The Next Stage of MMA?

I remember the first time I ever sat down to watch the UFC. I was in my first year of high school at the time and a friend of mine had a VHS tape that recorded the best fights in the first 3 shows that the UFC ever put out. The promoters came up with the idea of finding out: “What fighter had the best style?” At that time, Mortal Kombat and Street Fighter were popular as video games and they basically did the same thing. What would happen in real life?

In the first ever pay-per-view, you had eight fighters, including a boxer that fought with one glove (seriously?), a sumo wrestler, a pit-fighter, a karate guy and a jiu-jitsu master in Royce Gracie. All of them had a distinct style and fought with only that style to see how they would fare inside of the cage.

Everyone was one-dimensional and Gracie’s jiu-jitsu proved to be the best style on that night and many nights in the future. The evolution of the sport of mixed martial arts was on. Anyone that wanted to fight had to learn jiu-jitsu as a starting point or as something to add to their repertoire.

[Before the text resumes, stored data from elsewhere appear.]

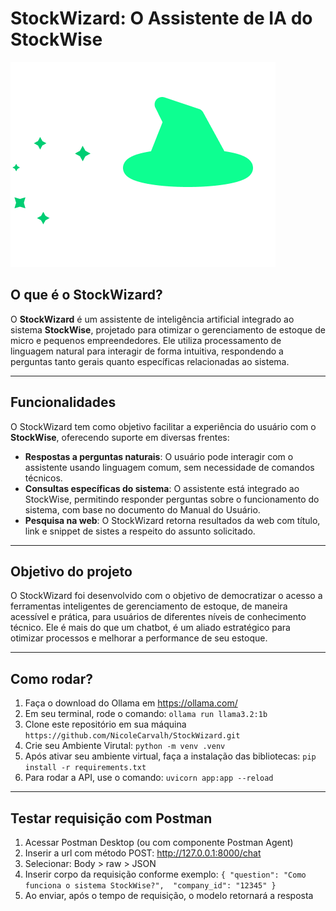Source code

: # StockWizard: O Assistente de IA do StockWise

![Imagem de exemplo](stockwizard_icon.png)

## O que é o StockWizard?

O **StockWizard** é um assistente de inteligência artificial integrado ao sistema **StockWise**, projetado para otimizar o gerenciamento de estoque de micro e pequenos empreendedores. Ele utiliza processamento de linguagem natural para interagir de forma intuitiva, respondendo a perguntas tanto gerais quanto específicas relacionadas ao sistema.

---

## Funcionalidades

O StockWizard tem como objetivo facilitar a experiência do usuário com o **StockWise**, oferecendo suporte em diversas frentes:

- **Respostas a perguntas naturais**: O usuário pode interagir com o assistente usando linguagem comum, sem necessidade de comandos técnicos.
- **Consultas específicas do sistema**: O assistente está integrado ao StockWise, permitindo responder perguntas sobre o funcionamento do sistema, com base no documento do Manual do Usuário.
- **Pesquisa na web**: O StockWizard retorna resultados da web com título, link e snippet de sistes a respeito do assunto solicitado.

---

## Objetivo do projeto

O StockWizard foi desenvolvido com o objetivo de democratizar o acesso a ferramentas inteligentes de gerenciamento de estoque, de maneira acessível e prática, para usuários de diferentes níveis de conhecimento técnico. Ele é mais do que um chatbot, é um aliado estratégico para otimizar processos e melhorar a performance de seu estoque.

---

## Como rodar?

1. Faça o download do Ollama em https://ollama.com/
2. Em seu terminal, rode o comando:
   `ollama run llama3.2:1b`
3. Clone este repositório em sua máquina
   `https://github.com/NicoleCarvalh/StockWizard.git`
4. Crie seu Ambiente Virutal:
   `python -m venv .venv`
5. Após ativar seu ambiente virtual, faça a instalação das bibliotecas:
   `pip install -r requirements.txt`
6. Para rodar a API, use o comando:
   `uvicorn app:app --reload`

---

## Testar requisição com Postman

1. Acessar Postman Desktop (ou com componente Postman Agent)
2. Inserir a url com método POST: http://127.0.0.1:8000/chat
3. Selecionar: Body > raw > JSON
4. Inserir corpo da requisição conforme exemplo: `{
  "question": "Como funciona o sistema StockWise?", 
  "company_id": "12345"
}`
5. Ao enviar, após o tempo de requisição, o modelo retornará a resposta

As the sport grew, more styles became prominent and fighters learned to add aspects such as wrestling, ground-and-pound, submissions and pure boxing. All of these fighters in the middle stages of the evolution of the UFC still had a base-dimension that they had a ton of experience in. They had to add skill sets that they weren’t necessarily comfortable with in order to keep up.

However, over the last year or so, I believe we’ve started to see the next stage in the evolution in the sport of mixed martial arts. We’re starting to see the first set of fighters that have never trained in just one aspect, but have been groomed from day one to be MMA fighers and UFC World Champions.

Cain Velasquez got the trend started by going through the heavyweight division in order to set up a date with UFC Heavyweight champion Brock Lesnar. People were split when it came to picking a winner in that championship fight, but when it was all over, Velasquez laid a thunderous beating on Lesnar that he may never fully recover from.

Jon Jones continued the trend on Saturday night. Despite being only 23 years old and having faced limited competition in his young MMA career, the kind of destruction he unleashed on former champion Mauricio “Shogun” Rua was one of a kind and may have been the best performance ever seen in the octagon.

These two represent the future of the company and could find themselves at the top of the division for a long time. They also represent the next evolution of the sport. At a time, it was OK to be one-dimensional as long as you performed that skill-set really well. Then you had to be multi-dimensional. Now being multi-faceted isn’t even enough anymore. Jones and Velasquez represent the first that were born and bred to be UFC champions. They have the belts now. The question is: Who’s going to take them?